The indictment failed to allege an essential element of the charge -- that defendant was a person required to register. The indictment was fatal and the trial court lacked jurisdiction. Judgment vacated.
State v. Cameron. Durham County. Appeal of felony flee/elude arrest with a motor vehicle.
Defendant fled from an officer, after a traffic stop. Defendant told the officer she wanted a female officer to conduct the stop and testified at trial that this was the reason she drove away.
Defendant argues on appeal that there was insufficient evidence of specific intent to elude. Defendant's statements clearly show intent to elude the law enforcement officers who were chasing her. Even if her intent was to turn herself in to a female officer, it was still intent to elude.

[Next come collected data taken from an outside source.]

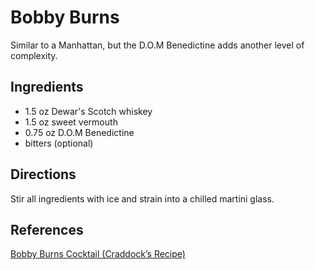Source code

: # Bobby Burns
Similar to a Manhattan, but the D.O.M Benedictine adds another level of complexity.
## Ingredients
* 1.5 oz Dewar's Scotch whiskey
* 1.5 oz sweet vermouth
* 0.75 oz D.O.M Benedictine
* bitters (optional)

## Directions
Stir all ingredients with ice and strain into a chilled martini glass.

## References
[Bobby Burns Cocktail (Craddock’s Recipe)](https://www.diffordsguide.com/cocktails/recipe/280/bobby-burns-cocktail-craddocks-recipe)
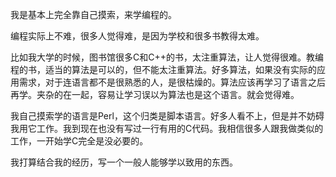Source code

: 
我是基本上完全靠自己摸索，来学编程的。

编程实际上不难，很多人觉得难，是因为学校和很多书教得太难。

比如我大学的时候，图书馆很多C和C++的书，太注重算法，让人觉得很难。教编程的书，适当的算法是可以的，但不能太注重算法。好多算法，如果没有实际的应用需求，对于连语言都不是很熟悉的人，是很枯燥的。算法应该再学习了语言之后再学。夹杂的在一起，容易让学习误以为算法也是这个语言。就会觉得难。

我自己摸索学的语言是Perl，这个归类是脚本语言。好多人看不上，但是并不妨碍我用它工作。我到现在也没有写过一行有用的C代码。我相信很多人跟我做类似的工作，一开始学C完全是没必要的。

我打算结合我的经历，写一个一般人能够学以致用的东西。









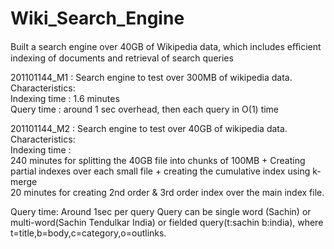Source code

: Wiki_Search_Engine
==================

Built a search engine over 40GB of Wikipedia data, which includes eﬃcient indexing of documents and retrieval of search queries <br/>

201101144_M1 : Search engine to test over 300MB of wikipedia data.<br/>
Characteristics:<br/>
Indexing time : 1.6 minutes<br/>
Query time : around 1 sec overhead, then each query in O(1) time<br/>

201101144_M2 : Search engine to test over 40GB of wikipedia data.<br/>
Characteristics:<br/>
Indexing time :<br/>
240 minutes for splitting the 40GB file into chunks of 100MB + Creating partial indexes over each small file + creating the cumulative index using k-merge<br/>
20 minutes for creating 2nd order & 3rd order index over the main index file.<br/>

Query time:
Around 1sec per query
Query can be single word (Sachin)  or multi-word(Sachin Tendulkar India) or fielded query(t:sachin b:india), where t=title,b=body,c=category,o=outlinks.

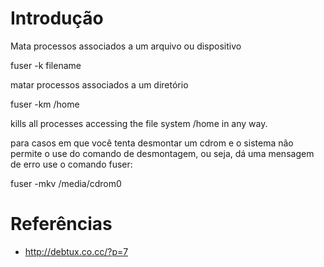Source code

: # Introdução
Mata processos associados a um arquivo ou dispositivo

fuser -k filename

matar processos associados a um diretório

fuser -km /home

kills all processes accessing the file system /home in any way.

para casos em que você tenta desmontar um cdrom e o sistema
não permite o use do comando de desmontagem, ou seja, dá uma mensagem de erro use o comando fuser:

fuser -mkv /media/cdrom0

# Referências
* http://debtux.co.cc/?p=7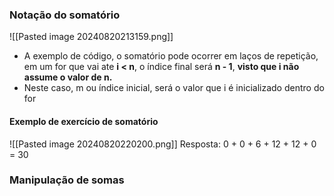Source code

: ### Notação do somatório

![[Pasted image 20240820213159.png]]

- A exemplo de código, o somatório pode ocorrer em laços de repetição, em um for que vai ate **i < n**, o índice final será **n - 1**, **visto que i não assume o valor de n.**
- Neste caso, m ou índice inicial, será o valor que i é inicializado dentro do for

#### Exemplo de exercício de somatório

![[Pasted image 20240820220200.png]]
Resposta: 0 + 0 + 6 + 12 + 12 + 0  = 30

### Manipulação de somas
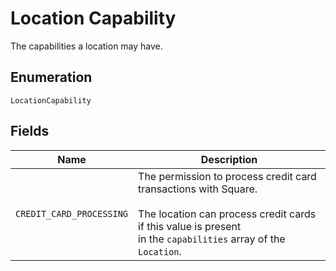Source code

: 
# Location Capability

The capabilities a location may have.

## Enumeration

`LocationCapability`

## Fields

| Name | Description |
|  --- | --- |
| `CREDIT_CARD_PROCESSING` | The permission to process credit card transactions with Square.<br><br>The location can process credit cards if this value is present<br>in the `capabilities` array of the `Location`. |

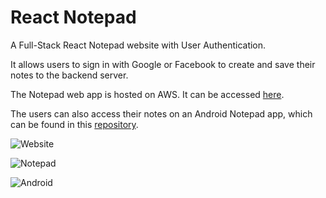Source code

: # React Notepad
A Full-Stack React Notepad website with User Authentication.

It allows users to sign in with Google or Facebook to create and save their notes to the backend server.

The Notepad web app is hosted on AWS. It can be accessed [here](https://notepad.kevindang12.com/signin).

The users can also access their notes on an Android Notepad app, which can be found in this [repository](https://github.com/KevinDang12/android-notepad-auth).

![Website](https://github.com/KevinDang12/react-notepad/assets/90794211/36264423-a097-4ee4-b5eb-f14cea2c5a1d)

![Notepad](https://github.com/KevinDang12/react-notepad/assets/90794211/8625fdf5-9e14-4940-adc0-7c93eff61eb0)

![Android](https://github.com/KevinDang12/react-notepad/assets/90794211/1e84a67f-94b3-4dd3-9f29-6f4beebfe308)
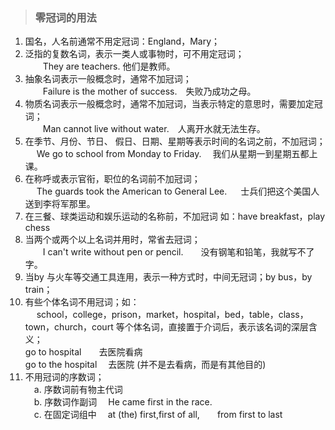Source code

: > ### 零冠词的用法
 	
1. 国名，人名前通常不用定冠词：England，Mary；<br>
2. 泛指的复数名词，表示一类人或事物时，可不用定冠词；<br>
　　They are teachers. 他们是教师。<br>
3. 抽象名词表示一般概念时，通常不加冠词；<br>
　　Failure is the mother of success.　失败乃成功之母。<br>
4. 物质名词表示一般概念时，通常不加冠词，当表示特定的意思时，需要加定冠词；<br>
　　Man cannot live without water.　人离开水就无法生存。<br>
5. 在季节、月份、节日、 假日、日期、星期等表示时间的名词之前，不加冠词；<br>
　 We go to school from Monday to Friday.　 我们从星期一到星期五都上课。<br>
6. 在称呼或表示官衔，职位的名词前不加冠词；<br>
　 The guards took the American to General Lee. 
　 士兵们把这个美国人送到李将军那里。<br>
7. 在三餐、球类运动和娱乐运动的名称前，不加冠词 如：have breakfast，play chess <br>
8. 当两个或两个以上名词并用时，常省去冠词；<br>
　　I can't write without pen or pencil.　　没有钢笔和铅笔，我就写不了字。<br>
9. 当by 与火车等交通工具连用，表示一种方式时，中间无冠词；by bus，by train； <br>
10. 有些个体名词不用冠词；如：<br>
　 school，college，prison，market，hospital，bed，table，class，town，church，court 等个体名词，直接置于介词后，表示该名词的深层含义；<br>
go to hospital　　去医院看病 <br>
go to the hospital　 去医院 (并不是去看病，而是有其他目的) <br>
11. 不用冠词的序数词；<br>
　a. 序数词前有物主代词 <br>
　b. 序数词作副词　 He came first in the race.<br>
　c. 在固定词组中　 at (the) first,first of all,　　from first to last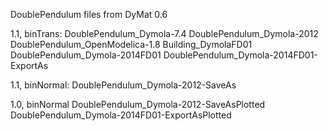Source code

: DoublePendulum files from DyMat 0.6

1.1, binTrans:
DoublePendulum_Dymola-7.4
DoublePendulum_Dymola-2012
DoublePendulum_OpenModelica-1.8
Building_DymolaFD01
DoublePendulum_Dymola-2014FD01
DoublePendulum_Dymola-2014FD01-ExportAs

1.1, binNormal:
DoublePendulum_Dymola-2012-SaveAs

1.0, binNormal
DoublePendulum_Dymola-2012-SaveAsPlotted
DoublePendulum_Dymola-2014FD01-ExportAsPlotted
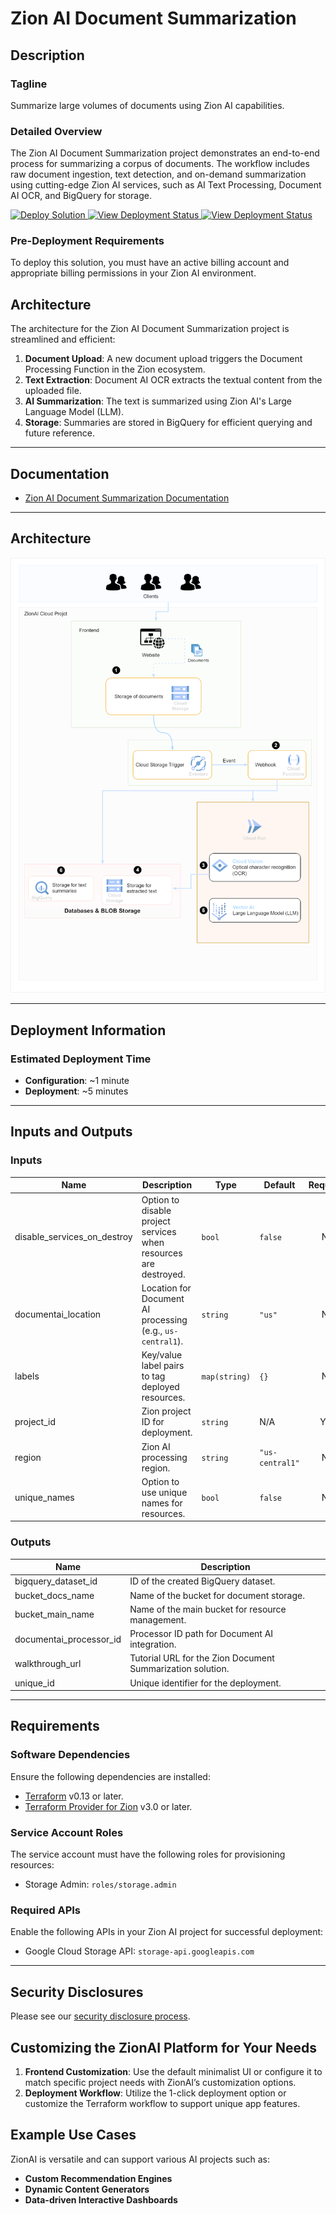 
# Zion AI Document Summarization

## Description

### Tagline
Summarize large volumes of documents using Zion AI capabilities.

### Detailed Overview
The Zion AI Document Summarization project demonstrates an end-to-end process for summarizing a corpus of documents. The workflow includes raw document ingestion, text detection, and on-demand summarization using cutting-edge Zion AI services, such as AI Text Processing, Document AI OCR, and BigQuery for storage.

<!-- ## Click Deploy -->
<a href="https://deploy-new-project-848342910896.us-central1.run.app?project_name=ZionAI-GCP-Doc-Summarizer" target="_blank">
  <img src="https://img.shields.io/badge/Deploy-Solution-brightgreen" alt="Deploy Solution">
</a>

<a href="https://github.com/ZionClouds/Gen-AI-Knowledge-Base-Demo/actions" target="_blank">
  <img src="https://img.shields.io/badge/View_Deployment-Status-blue" alt="View Deployment Status">
</a>

<a href="https://codeclimate.com/github/ZionClouds/ZionAI-GCP-Doc-Summarizer" target="_blank">
  <img src="https://img.shields.io/badge/maintainability-C-9933FF" alt="View Deployment Status">
</a>


### Pre-Deployment Requirements
To deploy this solution, you must have an active billing account and appropriate billing permissions in your Zion AI environment.

## Architecture

The architecture for the Zion AI Document Summarization project is streamlined and efficient:

1. **Document Upload**: A new document upload triggers the Document Processing Function in the Zion ecosystem.
2. **Text Extraction**: Document AI OCR extracts the textual content from the uploaded file.
3. **AI Summarization**: The text is summarized using Zion AI's Large Language Model (LLM).
4. **Storage**: Summaries are stored in BigQuery for efficient querying and future reference.

---

## Documentation
- [Zion AI Document Summarization Documentation](assets/genai-doc-summarizer.svg)

---

## Architecture
![Document Summarization using Generative AI](assets/genai-doc-summarizer.svg)

---

## Deployment Information

### Estimated Deployment Time
- **Configuration**: ~1 minute
- **Deployment**: ~5 minutes

<!-- ### Cost
[Cost Details and Estimates](https://zion-cloud-solutions/pricing-calculator) -->

---

## Inputs and Outputs

### Inputs

| Name                      | Description                                                                 | Type        | Default           | Required |
|---------------------------|-----------------------------------------------------------------------------|-------------|-------------------|:--------:|
| disable_services_on_destroy | Option to disable project services when resources are destroyed.          | `bool`      | `false`           |    No    |
| documentai_location       | Location for Document AI processing (e.g., `us-central1`).                 | `string`    | `"us"`            |    No    |
| labels                    | Key/value label pairs to tag deployed resources.                           | `map(string)` | `{}`             |    No    |
| project_id                | Zion project ID for deployment.                                            | `string`    | N/A               |    Yes   |
| region                    | Zion AI processing region.                                                 | `string`    | `"us-central1"`   |    No    |
| unique_names              | Option to use unique names for resources.                                  | `bool`      | `false`           |    No    |

### Outputs

| Name                      | Description                                                                 |
|---------------------------|-----------------------------------------------------------------------------|
| bigquery_dataset_id       | ID of the created BigQuery dataset.                                        |
| bucket_docs_name          | Name of the bucket for document storage.                                   |
| bucket_main_name          | Name of the main bucket for resource management.                           |
| documentai_processor_id   | Processor ID path for Document AI integration.                             |
| walkthrough_url           | Tutorial URL for the Zion Document Summarization solution.                 |
| unique_id                 | Unique identifier for the deployment.                                      |

---

## Requirements

### Software Dependencies

Ensure the following dependencies are installed:

- [Terraform](https://www.terraform.io/downloads.html) v0.13 or later.
- [Terraform Provider for Zion](https://zion-cloud-solutions/terraform-provider-zion) v3.0 or later.

### Service Account Roles

The service account must have the following roles for provisioning resources:

- Storage Admin: `roles/storage.admin`

### Required APIs

Enable the following APIs in your Zion AI project for successful deployment:

- Google Cloud Storage API: `storage-api.googleapis.com`

---

## Security Disclosures

Please see our [security disclosure process](./SECURITY.md).

## Customizing the ZionAI Platform for Your Needs

1. **Frontend Customization**: Use the default minimalist UI or configure it to match specific project needs with ZionAI’s customization options.
2. **Deployment Workflow**: Utilize the 1-click deployment option or customize the Terraform workflow to support unique app features.

## Example Use Cases
ZionAI is versatile and can support various AI projects such as:
- **Custom Recommendation Engines**
- **Dynamic Content Generators**
- **Data-driven Interactive Dashboards**

<!-- ## Contributing

Please follow the [Zion Contribution Guidelines](https://zion-cloud-solutions/docs/contributing) for contributions to this project.

---

## Security Disclosures

Refer to our [Security Disclosure Policy](https://zion-cloud-solutions/docs/security) for reporting vulnerabilities. -->
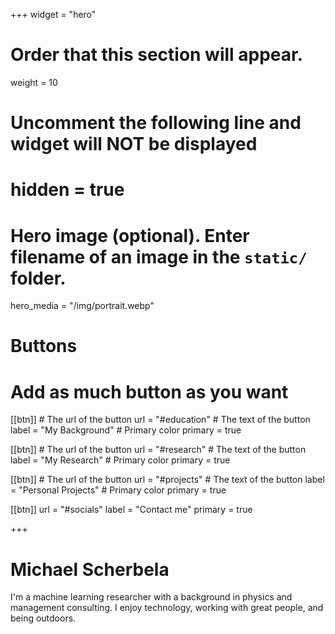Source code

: +++
widget = "hero"
# Order that this section will appear.
weight = 10

# Uncomment the following line and widget will NOT be displayed
# hidden = true

# Hero image (optional). Enter filename of an image in the `static/` folder.
hero_media = "/img/portrait.webp"

# Buttons
# Add as much button as you want
[[btn]]
	# The url of the button
  url = "#education"
	# The text of the button
  label = "My Background"
	# Primary color
	primary = true

[[btn]]
	# The url of the button
  url = "#research"
	# The text of the button
  label = "My Research"
	# Primary color
	primary = true

[[btn]]
	# The url of the button
  url = "#projects"
	# The text of the button
  label = "Personal Projects"
	# Primary color
	primary = true

[[btn]]
  url = "#socials"
  label = "Contact me"
  primary = true

+++

**Michael Scherbela**
=============

I'm a machine learning researcher with a background in physics and management consulting. I enjoy technology, working with great people, and being outdoors.

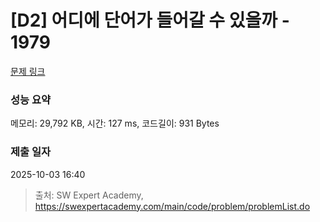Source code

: # [D2] 어디에 단어가 들어갈 수 있을까 - 1979 

[문제 링크](https://swexpertacademy.com/main/code/problem/problemDetail.do?contestProbId=AV5PuPq6AaQDFAUq) 

### 성능 요약

메모리: 29,792 KB, 시간: 127 ms, 코드길이: 931 Bytes

### 제출 일자

2025-10-03 16:40



> 출처: SW Expert Academy, https://swexpertacademy.com/main/code/problem/problemList.do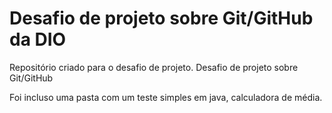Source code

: # Desafio de projeto sobre Git/GitHub da DIO
Repositório criado para o desafio de projeto.
Desafio de projeto sobre Git/GitHub


Foi incluso uma pasta com um teste simples em java, calculadora de média.
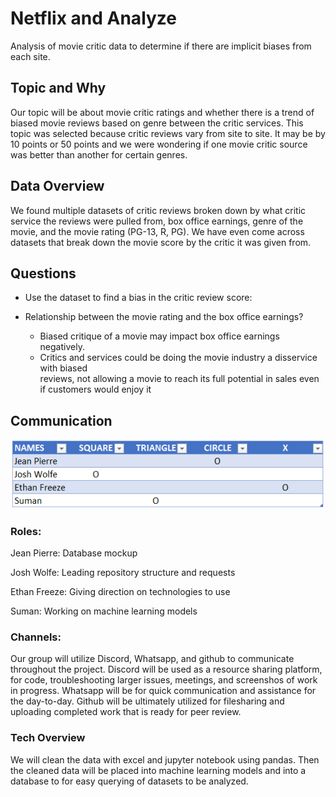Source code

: # Netflix and Analyze
Analysis of movie critic data to determine if there are implicit biases from each site.

## Topic and Why
Our topic will be about movie critic ratings and whether there is a trend of biased movie reviews based on genre between the critic services. This topic was selected because critic reviews vary from site to site. It may be by 10 points or 50 points and we were wondering if one movie critic source was better than another for certain genres.

## Data Overview
We found multiple datasets of critic reviews broken down by what critic service the reviews were pulled from, box office earnings, genre of the movie, and the movie rating (PG-13, R, PG). We have even come across datasets that break down the movie score by the critic it was given from. 

## Questions

* Use the dataset to find a bias in the critic review score:

* Relationship between the movie rating and the box office earnings?
    * Biased critique of a movie may impact box office earnings negatively.
    * Critics and services could be doing the movie industry a disservice with biased           
        reviews, not allowing a movie to reach its full potential in sales even if customers would enjoy it

## Communication

![Roles.png](https://github.com/Cyber-Wolfe/Netflix_and_Analyze/blob/main/Resources/Roles.PNG)

### Roles: 

Jean Pierre: Database mockup 

Josh Wolfe: Leading repository structure and requests

Ethan Freeze: Giving direction on technologies to use

Suman:  Working on machine learning models

### Channels:

Our group will utilize Discord, Whatsapp, and github to communicate throughout the project. Discord will be used as a resource sharing platform, for code, troubleshooting larger issues, meetings, and screenshos of work in progress. Whatsapp will be for quick communication and assistance for the day-to-day. Github will be ultimately utilized for filesharing and uploading completed work that is ready for peer review.

### Tech Overview
We will clean the data with excel and jupyter notebook using pandas. Then the cleaned data will be placed into machine learning models and into a database to for easy querying of datasets to be analyzed.
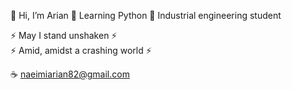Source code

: 👋 Hi, I’m Arian
🐍 Learning Python
🌱 Industrial engineering student

⚡     May I stand unshaken      ⚡    
⚡ Amid, amidst a crashing world ⚡

☕ naeimiarian82@gmail.com
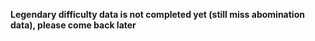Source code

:**Legendary difficulty data is not completed yet (still miss abomination data), please come back later**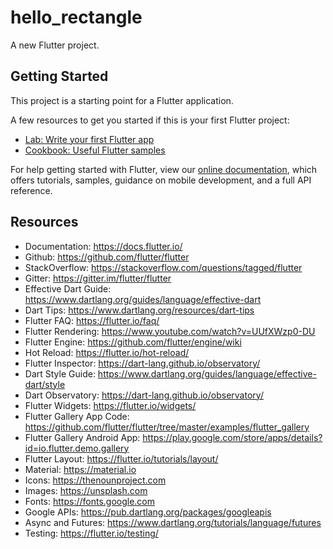 # hello_rectangle

A new Flutter project.

## Getting Started

This project is a starting point for a Flutter application.

A few resources to get you started if this is your first Flutter project:

- [Lab: Write your first Flutter app](https://flutter.dev/docs/get-started/codelab)
- [Cookbook: Useful Flutter samples](https://flutter.dev/docs/cookbook)

For help getting started with Flutter, view our
[online documentation](https://flutter.dev/docs), which offers tutorials,
samples, guidance on mobile development, and a full API reference.

## Resources

- Documentation: https://docs.flutter.io/
- Github: https://github.com/flutter/flutter
- StackOverflow: https://stackoverflow.com/questions/tagged/flutter
- Gitter: https://gitter.im/flutter/flutter
- Effective Dart Guide: https://www.dartlang.org/guides/language/effective-dart
- Dart Tips: https://www.dartlang.org/resources/dart-tips
- Flutter FAQ: https://flutter.io/faq/
- Flutter Rendering: https://www.youtube.com/watch?v=UUfXWzp0-DU
- Flutter Engine: https://github.com/flutter/engine/wiki
- Hot Reload: https://flutter.io/hot-reload/
- Flutter Inspector: https://dart-lang.github.io/observatory/
- Dart Style Guide: https://www.dartlang.org/guides/language/effective-dart/style
- Dart Observatory: https://dart-lang.github.io/observatory/
- Flutter Widgets: https://flutter.io/widgets/
- Flutter Gallery App Code: https://github.com/flutter/flutter/tree/master/examples/flutter_gallery
- Flutter Gallery Android App: https://play.google.com/store/apps/details?id=io.flutter.demo.gallery
- Flutter Layout: https://flutter.io/tutorials/layout/
- Material: https://material.io
- Icons: https://thenounproject.com
- Images: https://unsplash.com
- Fonts: https://fonts.google.com
- Google APIs: https://pub.dartlang.org/packages/googleapis
- Async and Futures: https://www.dartlang.org/tutorials/language/futures
- Testing: https://flutter.io/testing/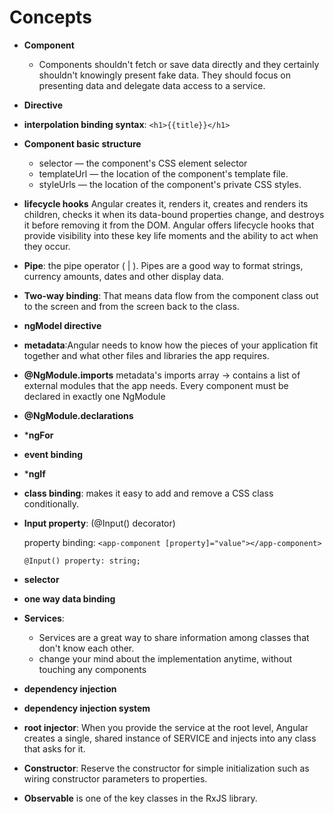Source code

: # Concepts
- **Component**
  - Components shouldn't fetch or save data directly and they certainly shouldn't knowingly present fake data. They should focus on presenting data and delegate data access to a service.
- **Directive**
- **interpolation binding syntax**: `<h1>{{title}}</h1>`
- **Component basic structure**
  - selector — the component's CSS element selector
  - templateUrl — the location of the component's template file.
  - styleUrls — the location of the component's private CSS styles.
- **lifecycle hooks**
  Angular creates it, renders it, creates and renders its children, checks it when its data-bound properties change, and destroys it before removing it from the DOM.
  Angular offers lifecycle hooks that provide visibility into these key life moments and the ability to act when they occur.
- **Pipe**: the pipe operator ( | ). Pipes are a good way to format strings, currency amounts, dates and other display data. 
- **Two-way binding**: That means data flow from the component class out to the screen and from the screen back to the class.
- **ngModel directive**
- **metadata**:Angular needs to know how the pieces of your application fit together and what other files and libraries the app requires.
- **@NgModule.imports** metadata's imports array -> contains a list of external modules that the app needs.
Every component must be declared in exactly one NgModule
- **@NgModule.declarations**
- ***ngFor**
- **event binding**
- ***ngIf**
- **class binding**: makes it easy to add and remove a CSS class conditionally.
- **Input property**: (@Input() decorator)

  property binding: `<app-component [property]="value"></app-component>`
  
  `@Input() property: string;`
- **selector**
- **one way data binding**
- **Services**: 
  - Services are a great way to share information among classes that don't know each other.
  - change your mind about the implementation anytime, without touching any components
- **dependency injection**
- **dependency injection system**
- **root injector**: When you provide the service at the root level, Angular creates a single, shared instance of SERVICE and injects into any class that asks for it. 
- **Constructor**: Reserve the constructor for simple initialization such as wiring constructor parameters to properties.
- **Observable** is one of the key classes in the RxJS library.

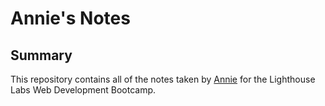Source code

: # Annie's Notes
## Summary 

This repository contains all of the notes taken by [Annie](https://github.com/Annie-r272) for the Lighthouse Labs Web Development Bootcamp.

No plain error when the jury sent out a note asking for a definition of fleeing to avoid arrest and asking if intent mattered and the judge said, "“[I]ntent is not part of the operating a motor vehicle to elude arrest charge.” While possibly erroneous, it was not plain error, as there was clear evidence of intent.
No IAC for trial lawyer not correcting this instruction. Even if IAC, would not have effected the outcome.
State v. Powell. Mecklenburg County. Appeal of murder conviction.
Defendant charged with shooting a man in his home. Defendant's cell phone was left at the home. State put on this evidence and a jail snitch. Convicted of 2d murder.
First, defense counsel oral stipulation that out-of-state conviction was sufficient to find him a record level II.
Second, no error in allowing an LEO to testify as an expert in Jamaican patois. A police officer "translated" phone calls made by defendant from jail. The officer was born in Jamaica, lived there for 20 years, was married to a Jamaican woman and spoke Patois at home. Helpful to trier of fact and qualified to testify.
Third, sufficient evidence. Defendant's phone was there, a call was made from it near the house, and a jail snitch said the defendant said, "I must have dropped my phone after I killed him."
Fourth, prosecutor did not impermissibly vouch for a witness (no plain error), by asking if the prosecutor had told him not to lie and that he couldn't help him in his federal case.
State v. Rouson. Writ of Certiorari denied, where defendant failed to give timely notice of appeal and a meritorious argument not established.